New forecasts suggest that global eSIM adoption is about to hit another inflection point. According to fresh data from Juniper Research, the number of eSIM-enabled devices worldwide is expected to rise by around 30 percent in 2026, growing from 1.2 billion in 2025 to roughly 1.5 billion.

At first glance, that sounds like another smartphone-driven success story. In reality, phones are not the main engine behind this growth. The next wave of eSIM adoption is being pushed by machines, infrastructure, and enterprise systems rather than consumers upgrading their handsets.

The biggest gains are coming from connected logistics, oil and gas operations, and smart street lighting. Together, these three sectors alone are expected to add around 75 million new eSIM connections to global networks in 2026. This is not about convenience features or travel savings. It is about scale, automation, and control.

Why IoT is now leading the eSIM story

The turning point for enterprise eSIM adoption arrived with the launch of the GSMA’s SGP.32 IoT eSIM specification in 2025. Unlike earlier standards designed around consumer devices, SGP.32 was built specifically for large-scale IoT deployments.

Instead of requiring each device to individually download and activate a profile, SGP.32 enables server-driven bulk provisioning. In practical terms, this allows enterprises to activate, switch, or manage thousands of devices simultaneously from a centralized system.

That shift matters. Logistics fleets, energy infrastructure, and smart cities do not operate on consumer timelines or manual processes. They require connectivity that can be deployed remotely, updated instantly, and scaled globally without physical intervention.

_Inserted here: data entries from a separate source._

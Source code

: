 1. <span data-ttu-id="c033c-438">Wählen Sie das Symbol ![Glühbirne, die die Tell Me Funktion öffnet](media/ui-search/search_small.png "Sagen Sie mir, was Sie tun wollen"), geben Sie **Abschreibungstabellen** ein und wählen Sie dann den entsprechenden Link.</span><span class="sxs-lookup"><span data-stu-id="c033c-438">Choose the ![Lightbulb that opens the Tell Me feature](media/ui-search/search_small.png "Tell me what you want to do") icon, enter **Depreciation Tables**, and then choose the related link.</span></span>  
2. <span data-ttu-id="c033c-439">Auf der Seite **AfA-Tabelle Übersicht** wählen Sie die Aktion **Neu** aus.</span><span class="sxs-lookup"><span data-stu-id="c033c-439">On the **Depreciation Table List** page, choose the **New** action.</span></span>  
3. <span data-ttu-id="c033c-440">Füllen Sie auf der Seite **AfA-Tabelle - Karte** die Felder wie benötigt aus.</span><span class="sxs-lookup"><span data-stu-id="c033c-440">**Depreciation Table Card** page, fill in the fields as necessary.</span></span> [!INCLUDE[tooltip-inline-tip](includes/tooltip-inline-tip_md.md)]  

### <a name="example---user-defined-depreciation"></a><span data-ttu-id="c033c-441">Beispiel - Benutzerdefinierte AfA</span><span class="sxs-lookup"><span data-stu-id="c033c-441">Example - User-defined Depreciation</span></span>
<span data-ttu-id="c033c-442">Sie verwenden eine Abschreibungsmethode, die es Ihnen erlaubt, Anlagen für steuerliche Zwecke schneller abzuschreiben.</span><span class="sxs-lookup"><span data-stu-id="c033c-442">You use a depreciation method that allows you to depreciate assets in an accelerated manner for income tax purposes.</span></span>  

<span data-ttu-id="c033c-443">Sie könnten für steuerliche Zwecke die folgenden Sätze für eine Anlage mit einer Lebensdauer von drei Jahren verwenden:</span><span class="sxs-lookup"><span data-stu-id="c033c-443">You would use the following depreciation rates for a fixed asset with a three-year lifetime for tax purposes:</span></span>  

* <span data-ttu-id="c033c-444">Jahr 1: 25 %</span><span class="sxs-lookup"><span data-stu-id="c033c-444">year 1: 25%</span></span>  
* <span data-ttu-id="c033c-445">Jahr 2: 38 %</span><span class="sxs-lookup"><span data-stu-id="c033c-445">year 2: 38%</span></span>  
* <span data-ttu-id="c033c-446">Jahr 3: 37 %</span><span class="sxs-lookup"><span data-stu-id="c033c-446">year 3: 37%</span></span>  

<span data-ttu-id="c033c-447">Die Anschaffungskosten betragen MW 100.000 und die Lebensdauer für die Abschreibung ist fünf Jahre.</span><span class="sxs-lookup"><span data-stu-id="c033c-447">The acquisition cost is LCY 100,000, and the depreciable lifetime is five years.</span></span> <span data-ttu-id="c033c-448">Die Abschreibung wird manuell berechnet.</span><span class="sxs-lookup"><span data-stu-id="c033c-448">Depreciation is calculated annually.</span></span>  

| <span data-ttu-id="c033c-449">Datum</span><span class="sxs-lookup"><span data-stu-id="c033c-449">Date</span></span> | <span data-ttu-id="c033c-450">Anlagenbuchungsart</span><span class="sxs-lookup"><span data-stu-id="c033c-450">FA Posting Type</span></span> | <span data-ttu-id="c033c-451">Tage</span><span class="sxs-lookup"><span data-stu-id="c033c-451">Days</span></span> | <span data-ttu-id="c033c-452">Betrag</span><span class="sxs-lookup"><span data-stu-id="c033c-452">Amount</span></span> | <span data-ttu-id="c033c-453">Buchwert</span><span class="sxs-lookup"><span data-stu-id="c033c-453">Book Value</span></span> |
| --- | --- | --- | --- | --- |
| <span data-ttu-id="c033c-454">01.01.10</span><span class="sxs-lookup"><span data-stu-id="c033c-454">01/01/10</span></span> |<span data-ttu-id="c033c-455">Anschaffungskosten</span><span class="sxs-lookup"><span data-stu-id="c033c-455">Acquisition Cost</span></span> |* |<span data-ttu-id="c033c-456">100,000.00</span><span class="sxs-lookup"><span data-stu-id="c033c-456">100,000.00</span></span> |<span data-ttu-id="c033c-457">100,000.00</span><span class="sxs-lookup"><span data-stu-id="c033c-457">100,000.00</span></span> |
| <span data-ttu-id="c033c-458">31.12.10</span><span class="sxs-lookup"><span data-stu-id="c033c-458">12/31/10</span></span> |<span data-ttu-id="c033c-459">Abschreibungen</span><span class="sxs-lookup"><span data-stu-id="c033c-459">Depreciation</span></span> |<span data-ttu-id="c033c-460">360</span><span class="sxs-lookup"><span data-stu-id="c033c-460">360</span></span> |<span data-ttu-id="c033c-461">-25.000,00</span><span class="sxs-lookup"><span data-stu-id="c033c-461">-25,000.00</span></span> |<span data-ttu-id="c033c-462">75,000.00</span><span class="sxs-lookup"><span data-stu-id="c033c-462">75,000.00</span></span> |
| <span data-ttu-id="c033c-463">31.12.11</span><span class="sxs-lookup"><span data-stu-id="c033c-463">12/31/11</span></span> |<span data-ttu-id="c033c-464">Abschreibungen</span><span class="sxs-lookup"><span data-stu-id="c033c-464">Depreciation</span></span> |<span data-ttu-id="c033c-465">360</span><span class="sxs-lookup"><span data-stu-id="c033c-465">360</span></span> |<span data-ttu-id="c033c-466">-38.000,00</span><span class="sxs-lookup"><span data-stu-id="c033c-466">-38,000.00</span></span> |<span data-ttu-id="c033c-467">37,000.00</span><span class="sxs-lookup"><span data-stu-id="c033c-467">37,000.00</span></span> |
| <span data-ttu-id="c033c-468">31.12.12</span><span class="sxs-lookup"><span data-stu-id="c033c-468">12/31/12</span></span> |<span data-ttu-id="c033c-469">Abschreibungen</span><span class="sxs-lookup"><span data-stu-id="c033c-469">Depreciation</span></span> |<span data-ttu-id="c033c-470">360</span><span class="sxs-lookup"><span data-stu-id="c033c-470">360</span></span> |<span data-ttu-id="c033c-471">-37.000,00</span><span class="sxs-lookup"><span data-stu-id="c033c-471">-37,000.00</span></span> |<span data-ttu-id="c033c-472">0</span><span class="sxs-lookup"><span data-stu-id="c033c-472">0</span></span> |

Juniper’s analysts believe this standard will be the foundation for most new enterprise eSIM growth over the next several years, especially as organizations modernize legacy machine-to-machine deployments.

The provisioning model problem no one can ignore

However, Juniper’s research also flags a structural challenge that the eSIM industry is still catching up with. Historically, eSIM provisioning followed a pull model, where each device downloads its own profile when needed.

That approach works for smartphones and individual users. It breaks down when enterprises attempt to provision tens of thousands of sensors, meters, or vehicles at once.

As deployment patterns shift toward centralized IT and operations teams, eSIM platforms are being pushed into unfamiliar territory. According to Juniper, vendors must now build true push-provisioning capabilities that allow enterprises to manage connectivity at scale.

“For enterprise IoT users, it is inefficient to use a pull model to provision so many devices, and eSIM platforms must adapt,”

said Senior Research Analyst Ardit Ballhysa.

This is a key moment for eSIM platform providers. Those that remain consumer-focused risk being sidelined, while platforms that invest in enterprise-grade orchestration, automation, and API-driven provisioning stand to dominate the next phase of the market.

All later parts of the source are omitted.